Merve Emre: One of the programs I’m especially proud of having set up at Wesleyan is a suite of fully-funded summer internships in media and publishing for our undergraduates. One of my brilliant students, Mia Foster, interned at Farrar, Straus and Giroux this summer, where she worked with the inimitable editor Jackson Howard. As a treat, I asked her to introduce him—here’s what she had to say:

Mia Foster: It’s often said that taste can’t be taught, but for our guest Jackson Howard, that was never a problem. Jackson is known for his impeccable vanguard taste in both fiction and nonfiction, a taste that has reshaped the publishing industry. Jackson has an uncanny knack for discovering exceptional talent. Under his guidance, books have won or been nominated for prestigious awards including the Booker Prize, the National Book Award, the Kirkus Prize, the PEN/Faulkner Award, and the LA Times Award for First Fiction to name just a few. But perhaps Jackson’s most culturally transformative work has been with queer authors.

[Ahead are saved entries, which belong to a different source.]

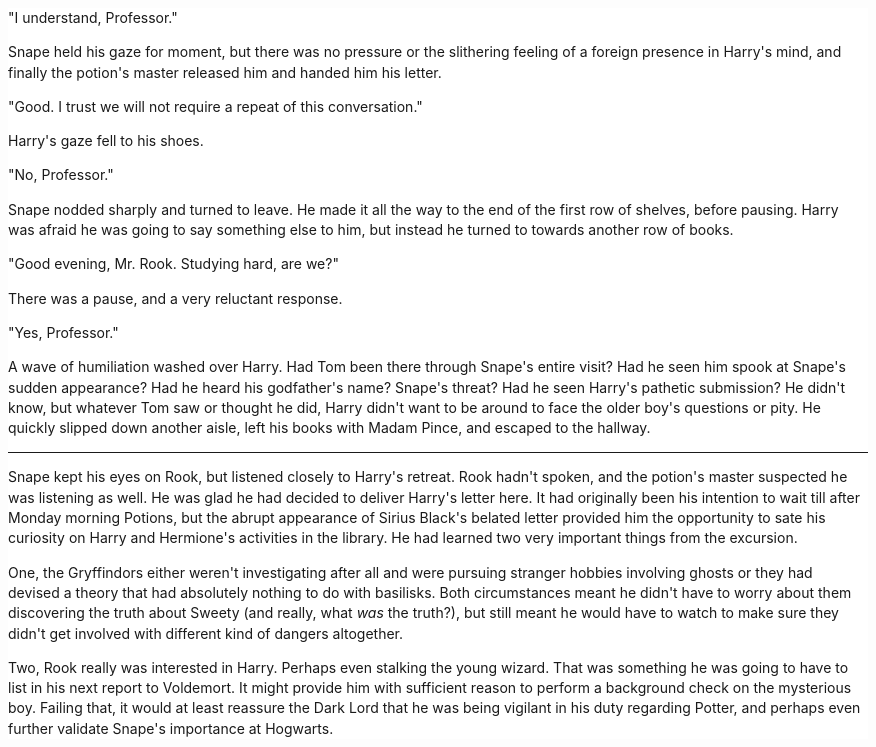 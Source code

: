 "I understand, Professor."

Snape held his gaze for moment, but there was no pressure or the
slithering feeling of a foreign presence in Harry's mind, and finally
the potion's master released him and handed him his letter.

"Good. I trust we will not require a repeat of this conversation."

Harry's gaze fell to his shoes.

"No, Professor."

Snape nodded sharply and turned to leave. He made it all the way to the
end of the first row of shelves, before pausing. Harry was afraid he was
going to say something else to him, but instead he turned to towards
another row of books.

"Good evening, Mr. Rook. Studying hard, are we?"

There was a pause, and a very reluctant response.

"Yes, Professor."

A wave of humiliation washed over Harry. Had Tom been there through
Snape's entire visit? Had he seen him spook at Snape's sudden
appearance? Had he heard his godfather's name? Snape's threat? Had he
seen Harry's pathetic submission? He didn't know, but whatever Tom saw
or thought he did, Harry didn't want to be around to face the older
boy's questions or pity. He quickly slipped down another aisle, left his
books with Madam Pince, and escaped to the hallway.

---

Snape kept his eyes on Rook, but listened closely to Harry's retreat.
Rook hadn't spoken, and the potion's master suspected he was listening
as well. He was glad he had decided to deliver Harry's letter here. It
had originally been his intention to wait till after Monday morning
Potions, but the abrupt appearance of Sirius Black's belated letter
provided him the opportunity to sate his curiosity on Harry and
Hermione's activities in the library. He had learned two very important
things from the excursion.

One, the Gryffindors either weren't investigating after all and were
pursuing stranger hobbies involving ghosts or they had devised a theory
that had absolutely nothing to do with basilisks. Both circumstances
meant he didn't have to worry about them discovering the truth about
Sweety (and really, what *was* the truth?), but still meant he would
have to watch to make sure they didn't get involved with different kind
of dangers altogether.

Two, Rook really was interested in Harry. Perhaps even stalking the
young wizard. That was something he was going to have to list in his
next report to Voldemort. It might provide him with sufficient reason to
perform a background check on the mysterious boy. Failing that, it would
at least reassure the Dark Lord that he was being vigilant in his duty
regarding Potter, and perhaps even further validate Snape's importance
at Hogwarts.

Writers like Sarah Schulman and Judith Butler, whose work has changed the course of academic and political thought, have trusted Jackson with their most recent non-fiction. As an advocate, guide, and confidant, Jackson is helping usher in a new era of publishing, one that prioritizes voices long-marginalized. His authors adore him so much that one even shares a matching tattoo. A fierce defender of life beyond the office job, he maintains a balance that many in the industry admire, using his outside life to inform and inspire his editorial work.

For a full transcript, head over to the New York Review of Books.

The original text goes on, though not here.